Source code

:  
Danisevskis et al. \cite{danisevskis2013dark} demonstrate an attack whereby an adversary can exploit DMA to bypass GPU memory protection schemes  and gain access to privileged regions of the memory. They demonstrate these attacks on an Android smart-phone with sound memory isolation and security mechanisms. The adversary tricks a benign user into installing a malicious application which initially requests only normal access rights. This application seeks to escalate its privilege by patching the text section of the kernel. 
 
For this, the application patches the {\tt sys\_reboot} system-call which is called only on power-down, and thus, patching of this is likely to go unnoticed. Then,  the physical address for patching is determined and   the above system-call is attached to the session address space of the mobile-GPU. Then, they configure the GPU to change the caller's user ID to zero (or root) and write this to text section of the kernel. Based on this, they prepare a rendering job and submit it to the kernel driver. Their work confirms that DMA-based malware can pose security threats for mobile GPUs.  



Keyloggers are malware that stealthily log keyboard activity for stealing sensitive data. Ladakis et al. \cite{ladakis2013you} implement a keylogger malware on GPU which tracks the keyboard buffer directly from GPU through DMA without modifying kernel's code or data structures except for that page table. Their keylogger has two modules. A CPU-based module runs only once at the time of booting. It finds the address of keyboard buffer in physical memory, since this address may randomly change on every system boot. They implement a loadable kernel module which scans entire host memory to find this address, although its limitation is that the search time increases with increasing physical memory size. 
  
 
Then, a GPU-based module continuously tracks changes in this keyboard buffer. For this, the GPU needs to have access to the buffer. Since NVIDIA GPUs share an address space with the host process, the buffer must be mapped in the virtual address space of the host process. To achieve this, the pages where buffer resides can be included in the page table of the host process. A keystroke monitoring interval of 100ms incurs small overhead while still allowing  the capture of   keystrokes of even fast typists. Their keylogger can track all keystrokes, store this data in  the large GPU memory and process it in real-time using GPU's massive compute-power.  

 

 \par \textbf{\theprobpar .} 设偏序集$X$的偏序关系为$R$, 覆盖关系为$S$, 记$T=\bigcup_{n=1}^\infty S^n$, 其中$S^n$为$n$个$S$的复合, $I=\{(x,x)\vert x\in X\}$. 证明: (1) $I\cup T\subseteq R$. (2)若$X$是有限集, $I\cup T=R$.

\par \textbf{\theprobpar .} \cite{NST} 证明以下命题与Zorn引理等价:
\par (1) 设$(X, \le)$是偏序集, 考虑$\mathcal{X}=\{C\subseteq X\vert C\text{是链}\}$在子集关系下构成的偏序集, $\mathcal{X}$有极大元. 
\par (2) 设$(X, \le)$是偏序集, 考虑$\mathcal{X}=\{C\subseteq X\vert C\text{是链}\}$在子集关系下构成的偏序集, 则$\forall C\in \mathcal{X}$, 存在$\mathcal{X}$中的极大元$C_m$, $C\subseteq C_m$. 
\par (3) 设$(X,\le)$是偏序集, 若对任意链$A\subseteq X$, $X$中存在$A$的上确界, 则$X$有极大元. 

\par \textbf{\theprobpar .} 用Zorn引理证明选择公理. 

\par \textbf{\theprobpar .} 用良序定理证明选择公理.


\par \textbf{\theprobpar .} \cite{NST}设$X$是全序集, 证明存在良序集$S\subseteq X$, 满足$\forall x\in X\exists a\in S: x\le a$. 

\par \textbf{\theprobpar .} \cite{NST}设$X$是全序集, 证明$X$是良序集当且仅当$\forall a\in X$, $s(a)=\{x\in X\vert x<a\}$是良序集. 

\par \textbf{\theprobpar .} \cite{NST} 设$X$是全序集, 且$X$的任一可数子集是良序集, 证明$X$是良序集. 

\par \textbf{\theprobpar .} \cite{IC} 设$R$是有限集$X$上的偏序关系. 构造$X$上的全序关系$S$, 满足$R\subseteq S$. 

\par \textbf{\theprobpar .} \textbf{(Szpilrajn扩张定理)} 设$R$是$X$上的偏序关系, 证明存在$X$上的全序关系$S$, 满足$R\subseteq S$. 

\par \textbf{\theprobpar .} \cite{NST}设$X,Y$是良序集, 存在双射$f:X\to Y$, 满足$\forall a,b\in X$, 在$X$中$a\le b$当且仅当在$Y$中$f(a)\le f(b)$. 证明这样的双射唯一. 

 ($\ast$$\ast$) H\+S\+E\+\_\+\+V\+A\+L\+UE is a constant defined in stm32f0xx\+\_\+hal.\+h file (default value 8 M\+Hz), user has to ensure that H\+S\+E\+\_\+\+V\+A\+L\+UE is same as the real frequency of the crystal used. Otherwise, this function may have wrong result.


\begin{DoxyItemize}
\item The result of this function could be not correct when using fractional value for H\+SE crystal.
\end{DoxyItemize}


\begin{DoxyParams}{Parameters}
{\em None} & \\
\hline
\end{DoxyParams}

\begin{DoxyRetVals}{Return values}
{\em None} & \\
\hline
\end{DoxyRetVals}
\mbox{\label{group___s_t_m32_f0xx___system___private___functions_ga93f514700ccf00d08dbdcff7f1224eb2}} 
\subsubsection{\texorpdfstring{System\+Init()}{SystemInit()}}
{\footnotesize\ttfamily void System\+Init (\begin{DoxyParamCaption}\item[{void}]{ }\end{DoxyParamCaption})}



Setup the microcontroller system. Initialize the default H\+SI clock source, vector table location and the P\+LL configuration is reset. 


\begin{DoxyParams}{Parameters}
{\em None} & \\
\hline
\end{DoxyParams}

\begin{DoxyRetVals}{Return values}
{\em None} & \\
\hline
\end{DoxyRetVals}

■ ■ ■ ■ ■

[INSTRUCTIONS TO FOLLOW]
From top to bottom, reproduce the material exactly.

[TASK RESULT]
Source code

:  
Danisevskis et al. \cite{danisevskis2013dark} demonstrate an attack whereby an adversary can exploit DMA to bypass GPU memory protection schemes  and gain access to privileged regions of the memory. They demonstrate these attacks on an Android smart-phone with sound memory isolation and security mechanisms. The adversary tricks a benign user into installing a malicious application which initially requests only normal access rights. This application seeks to escalate its privilege by patching the text section of the kernel. 
 
For this, the application patches the {\tt sys\_reboot} system-call which is called only on power-down, and thus, patching of this is likely to go unnoticed. Then,  the physical address for patching is determined and   the above system-call is attached to the session address space of the mobile-GPU. Then, they configure the GPU to change the caller's user ID to zero (or root) and write this to text section of the kernel. Based on this, they prepare a rendering job and submit it to the kernel driver. Their work confirms that DMA-based malware can pose security threats for mobile GPUs.  



Keyloggers are malware that stealthily log keyboard activity for stealing sensitive data. Ladakis et al. \cite{ladakis2013you} implement a keylogger malware on GPU which tracks the keyboard buffer directly from GPU through DMA without modifying kernel's code or data structures except for that page table. Their keylogger has two modules. A CPU-based module runs only once at the time of booting. It finds the address of keyboard buffer in physical memory, since this address may randomly change on every system boot. They implement a loadable kernel module which scans entire host memory to find this address, although its limitation is that the search time increases with increasing physical memory size. 
  
 
Then, a GPU-based module continuously tracks changes in this keyboard buffer. For this, the GPU needs to have access to the buffer. Since NVIDIA GPUs share an address space with the host process, the buffer must be mapped in the virtual address space of the host process. To achieve this, the pages where buffer resides can be included in the page table of the host process. A keystroke monitoring interval of 100ms incurs small overhead while still allowing  the capture of   keystrokes of even fast typists. Their keylogger can track all keystrokes, store this data in  the large GPU memory and process it in real-time using GPU's massive compute-power.  

 

 \par \textbf{\theprobpar .} 设偏序集$X$的偏序关系为$R$, 覆盖关系为$S$, 记$T=\bigcup_{n=1}^\infty S^n$, 其中$S^n$为$n$个$S$的复合, $I=\{(x,x)\vert x\in X\}$. 证明: (1) $I\cup T\subseteq R$. (2)若$X$是有限集, $I\cup T=R$.

\par \textbf{\theprobpar .} \cite{NST} 证明以下命题与Zorn引理等价:
\par (1) 设$(X, \le)$是偏序集, 考虑$\mathcal{X}=\{C\subseteq X\vert C\text{是链}\}$在子集关系下构成的偏序集, $\mathcal{X}$有极大元. 
\par (2) 设$(X, \le)$是偏序集, 考虑$\mathcal{X}=\{C\subseteq X\vert C\text{是链}\}$在子集关系下构成的偏序集, 则$\forall C\in \mathcal{X}$, 存在$\mathcal{X}$中的极大元$C_m$, $C\subseteq C_m$. 
\par (3) 设$(X,\le)$是偏序集, 若对任意链$A\subseteq X$, $X$中存在$A$的上确界, 则$X$有极大元. 

\par \textbf{\theprobpar .} 用Zorn引理证明选择公理. 

\par \textbf{\theprobpar .} 用良序定理证明选择公理.


\par \textbf{\theprobpar .} \cite{NST}设$X$是全序集, 证明存在良序集$S\subseteq X$, 满足$\forall x\in X\exists a\in S: x\le a$. 

\par \textbf{\theprobpar .} \cite{NST}设$X$是全序集, 证明$X$是良序集当且仅当$\forall a\in X$, $s(a)=\{x\in X\vert x<a\}$是良序集. 

\par \textbf{\theprobpar .} \cite{NST} 设$X$是全序集, 且$X$的任一可数子集是良序集, 证明$X$是良序集. 

\par \textbf{\theprobpar .} \cite{IC} 设$R$是有限集$X$上的偏序关系. 构造$X$上的全序关系$S$, 满足$R\subseteq S$. 

\par \textbf{\theprobpar .} \textbf{(Szpilrajn扩张定理)} 设$R$是$X$上的偏序关系, 证明存在$X$上的全序关系$S$, 满足$R\subseteq S$. 

\par \textbf{\theprobpar .} \cite{NST}设$X,Y$是良序集, 存在双射$f:X\to Y$, 满足$\forall a,b\in X$, 在$X$中$a\le b$当且仅当在$Y$中$f(a)\le f(b)$. 证明这样的双射唯一. 

 ($\ast$$\ast$) H\+S\+E\+\_\+\+V\+A\+L\+UE is a constant defined in stm32f0xx\+\_\+hal.\+h file (default value 8 M\+Hz), user has to ensure that H\+S\+E\+\_\+\+V\+A\+L\+UE is same as the real frequency of the crystal used. Otherwise, this function may have wrong result.


\begin{DoxyItemize}
\item The result of this function could be not correct when using fractional value for H\+SE crystal.
\end{DoxyItemize}


\begin{DoxyParams}{Parameters}
{\em None} & \\
\hline
\end{DoxyParams}

\begin{DoxyRetVals}{Return values}
{\em None} & \\
\hline
\end{DoxyRetVals}
\mbox{\label{group___s_t_m32_f0xx___system___private___functions_ga93f514700ccf00d08dbdcff7f1224eb2}} 
\subsubsection{\texorpdfstring{System\+Init()}{SystemInit()}}
{\footnotesize\ttfamily void System\+Init (\begin{DoxyParamCaption}\item[{void}]{ }\end{DoxyParamCaption})}



Setup the microcontroller system. Initialize the default H\+SI clock source, vector table location and the P\+LL configuration is reset. 


\begin{DoxyParams}{Parameters}
{\em None} & \\
\hline
\end{DoxyParams}

\begin{DoxyRetVals}{Return values}
{\em None} & \\
\hline
\end{DoxyRetVals}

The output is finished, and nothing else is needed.